Stop unhealthy addition and apologize for the invitations. Don’t be shy. It is your health.
Second: Make the following replacements:
- Replace snacks with fresh fruits (Recommended).
- Replace soda and wine with fresh juice and water.
- Replace saturated fats in your cooking and food with healthy oils like olive and canola oils.
- Replace coffee and tea with green tea.
Third: Do the following actions in your life:
- Fix meals’ time as much as you can. Even if you are in the work, you can assign your meal’s time in the time of break.
- Do some exercises for 30 minutes a day. You can try walking or jogging. If you have much time, I recommend participating in a gym.

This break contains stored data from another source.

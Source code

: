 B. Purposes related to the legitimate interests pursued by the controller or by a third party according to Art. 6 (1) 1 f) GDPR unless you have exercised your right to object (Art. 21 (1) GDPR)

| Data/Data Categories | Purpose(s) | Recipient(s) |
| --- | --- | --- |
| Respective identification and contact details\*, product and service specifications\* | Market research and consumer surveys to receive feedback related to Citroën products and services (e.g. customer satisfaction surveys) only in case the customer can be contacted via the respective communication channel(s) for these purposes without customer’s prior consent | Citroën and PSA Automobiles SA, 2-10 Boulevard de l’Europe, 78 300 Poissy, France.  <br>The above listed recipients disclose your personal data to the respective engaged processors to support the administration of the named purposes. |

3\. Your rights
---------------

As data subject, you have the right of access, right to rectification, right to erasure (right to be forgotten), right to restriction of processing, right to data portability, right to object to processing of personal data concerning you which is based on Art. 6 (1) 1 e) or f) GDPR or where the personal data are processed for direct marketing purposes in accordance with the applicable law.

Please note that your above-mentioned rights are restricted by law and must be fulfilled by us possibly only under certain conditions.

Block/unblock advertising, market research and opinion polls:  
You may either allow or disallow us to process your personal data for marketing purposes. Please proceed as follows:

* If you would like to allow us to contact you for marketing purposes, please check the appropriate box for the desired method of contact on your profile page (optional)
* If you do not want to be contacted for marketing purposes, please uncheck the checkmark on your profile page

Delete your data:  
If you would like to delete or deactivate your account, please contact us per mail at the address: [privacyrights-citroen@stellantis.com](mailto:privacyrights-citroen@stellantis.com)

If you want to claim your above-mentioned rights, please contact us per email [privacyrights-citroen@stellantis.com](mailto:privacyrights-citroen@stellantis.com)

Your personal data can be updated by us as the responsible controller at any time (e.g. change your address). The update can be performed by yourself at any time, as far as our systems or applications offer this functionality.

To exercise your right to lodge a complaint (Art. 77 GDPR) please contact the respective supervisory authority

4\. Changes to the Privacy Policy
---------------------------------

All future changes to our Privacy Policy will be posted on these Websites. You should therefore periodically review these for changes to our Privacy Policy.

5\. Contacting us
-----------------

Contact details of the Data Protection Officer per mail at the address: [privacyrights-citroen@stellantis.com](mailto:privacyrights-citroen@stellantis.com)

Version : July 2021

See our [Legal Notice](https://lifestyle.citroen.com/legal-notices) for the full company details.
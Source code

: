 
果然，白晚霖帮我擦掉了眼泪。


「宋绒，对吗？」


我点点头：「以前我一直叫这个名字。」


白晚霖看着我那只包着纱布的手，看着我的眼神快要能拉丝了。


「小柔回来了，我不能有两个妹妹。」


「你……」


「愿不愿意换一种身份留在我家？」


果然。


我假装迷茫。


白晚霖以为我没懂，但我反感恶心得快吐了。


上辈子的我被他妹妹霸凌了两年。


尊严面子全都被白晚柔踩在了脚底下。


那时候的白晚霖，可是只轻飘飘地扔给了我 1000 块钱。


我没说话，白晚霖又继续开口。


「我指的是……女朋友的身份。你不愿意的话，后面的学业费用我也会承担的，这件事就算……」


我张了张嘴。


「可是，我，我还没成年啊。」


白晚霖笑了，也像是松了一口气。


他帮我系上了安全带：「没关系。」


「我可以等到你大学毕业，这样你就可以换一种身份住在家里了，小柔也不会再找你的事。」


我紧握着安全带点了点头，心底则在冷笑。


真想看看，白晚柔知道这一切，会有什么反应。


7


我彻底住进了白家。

- Choose the favorite fat burner of foods for yourself and take it in daily basis. I highly recommend grapefruit or choose preferable for you.
Forth: Draw your new table:
It is the time of new sheet and new table. Draw a new one and fill it with all of your details after removing bad habits and gaining new healthy habits.
At the end of this week you will appreciate your efforts when you see the difference between your input data this week and previous one.
How To Lose Weight In A Week – (II) Level
The third week, you are going to choose the suitable weight loss program to apply (whatever it is) and measure your performance. The best benefit of this table is watching your commitment and judge well.
Of course I recommend some types of diet system and weight loss programs but I want to focus on unique thing about losing weight: Watching.
We lost a lot of our positive activities because of this word: Self-Watching. This will help you in many sides of your life especially the side of self-improvement. (Health, memory, communication skills, and so).
Draw your own table and commit with. It will be an interesting experience.
Last Words (Very Important)
- Be honest with yourself in recording everything, even the total quantity of water you drink.
- Don’t compare yourself with others. Don’t do it completely. People are not like each other. Each body has his own rules. The psychological sides of losing weight are very important. So, keep motivating yourself by imagining the brilliant results of the new body and health. This will be a good catalyst for you.
- Apply this idea with your friends who want to lose weight. Make it social and get the encouragement of your friends and do the same for them.
As I mentioned above, I’m don’t like to focus on how to lose weight in a week but I can promise you that you will lose 500 – 1500 gm every week if you commit with these tips.